**INSTRUCTIONS FOR THE TASK:** Search the entries for the word "Course" and pull out each line that has it.
+++
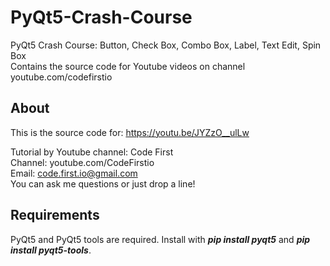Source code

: # PyQt5-Crash-Course
PyQt5 Crash Course: Button, Check Box, Combo Box, Label, Text Edit, Spin Box  
Contains the source code for Youtube videos on channel youtube.com/codefirstio

## About
This is the source code for: https://youtu.be/JYZzO__ulLw
  
Tutorial by Youtube channel: Code First  
Channel: youtube.com/CodeFirstio  
Email: code.first.io@gmail.com  
You can ask me questions or just drop a line!

## Requirements
PyQt5 and PyQt5 tools are required. Install with ___pip install pyqt5___ and ___pip install pyqt5-tools___.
+++
**COMPLETED EXERCISE:**
: # PyQt5-Crash-Course
PyQt5 Crash Course: Button, Check Box, Combo Box, Label, Text Edit, Spin Box  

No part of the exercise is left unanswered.